- _TASK DIRECTIONS_:
Return the following from the records below: each line, word for word, starting with the line that contains "Usamos cookies para" and going on through the line that contains "Tiempo de conservación", with nothing outside that range.

◇ ◇ ◇ ◇ ◇ ◇ ◇

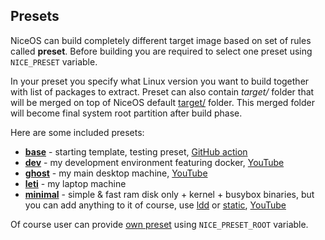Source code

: ## Presets

NiceOS can build completely different target image based on set of rules called __preset__. Before building you are required to select one preset using `NICE_PRESET` variable.

In your preset you specify what Linux version you want to build together with list of packages to extract. Preset can also contain _target/_ folder that will be merged on top of NiceOS default [target/](https://github.com/solcloud/NiceOS/tree/master/target) folder. This merged folder will become final system root partition after build phase.

Here are some included presets:
- __[base](base/)__ - starting template, testing preset, [GitHub action](https://github.com/solcloud/NiceOS/actions/workflows/test.yml)
- __[dev](dev/)__ - my development environment featuring docker, [YouTube](https://youtu.be/cPaDJTJbgwQ)
- __[ghost](ghost/)__ - my main desktop machine, [YouTube](https://youtu.be/SNuNFt7kSIE)
- __[leti](leti/)__ - my laptop machine
- __[minimal](minimal/)__ - simple & fast ram disk only + kernel + busybox binaries, but you can add anything to it of course, use [ldd](https://youtu.be/lnk98bIga7k) or [static](https://youtu.be/daz_U4etHd8), [YouTube](https://youtu.be/H09xbSGKjZw)

Of course user can provide [own preset](https://github.com/solcloud/NiceOS#users-presets) using `NICE_PRESET_ROOT` variable.
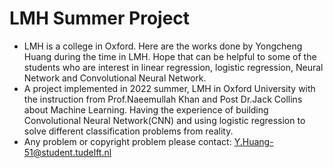 # LMH Summer Project

- LMH is a college in Oxford. Here are the works done by Yongcheng Huang during the time in LMH. Hope that can be helpful to some of the students who are interest in linear regression, logistic regression, Neural Network and Convolutional Neural Network.
- A project implemented in 2022 summer, LMH in Oxford University with the instruction from Prof.Naeemullah Khan and Post Dr.Jack Collins about Machine Learning. Having the experience of building Convolutional Neural Network(CNN) and using logistic regression to solve different classification problems from reality. 
- Any problem or copyright problem please contact: Y.Huang-51@student.tudelft.nl
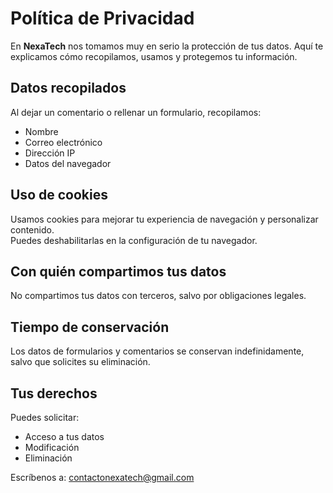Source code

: # Política de Privacidad

En **NexaTech** nos tomamos muy en serio la protección de tus datos. Aquí te explicamos cómo recopilamos, usamos y protegemos tu información.



##  Datos recopilados
Al dejar un comentario o rellenar un formulario, recopilamos:
- Nombre
- Correo electrónico
- Dirección IP
- Datos del navegador


##  Uso de cookies
Usamos cookies para mejorar tu experiencia de navegación y personalizar contenido.  
Puedes deshabilitarlas en la configuración de tu navegador.



##  Con quién compartimos tus datos
No compartimos tus datos con terceros, salvo por obligaciones legales.


##  Tiempo de conservación
Los datos de formularios y comentarios se conservan indefinidamente, salvo que solicites su eliminación.



## Tus derechos
Puedes solicitar:
- Acceso a tus datos
- Modificación
- Eliminación

Escríbenos a: [contactonexatech@gmail.com](mailto:contactonexatech@gmail.com)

◇ ◇ ◇ ◇ ◇ ◇ ◇

- _EXERCISE RESULT_:
Usamos cookies para mejorar tu experiencia de navegación y personalizar contenido.  
Puedes deshabilitarlas en la configuración de tu navegador.



##  Con quién compartimos tus datos
No compartimos tus datos con terceros, salvo por obligaciones legales.


##  Tiempo de conservación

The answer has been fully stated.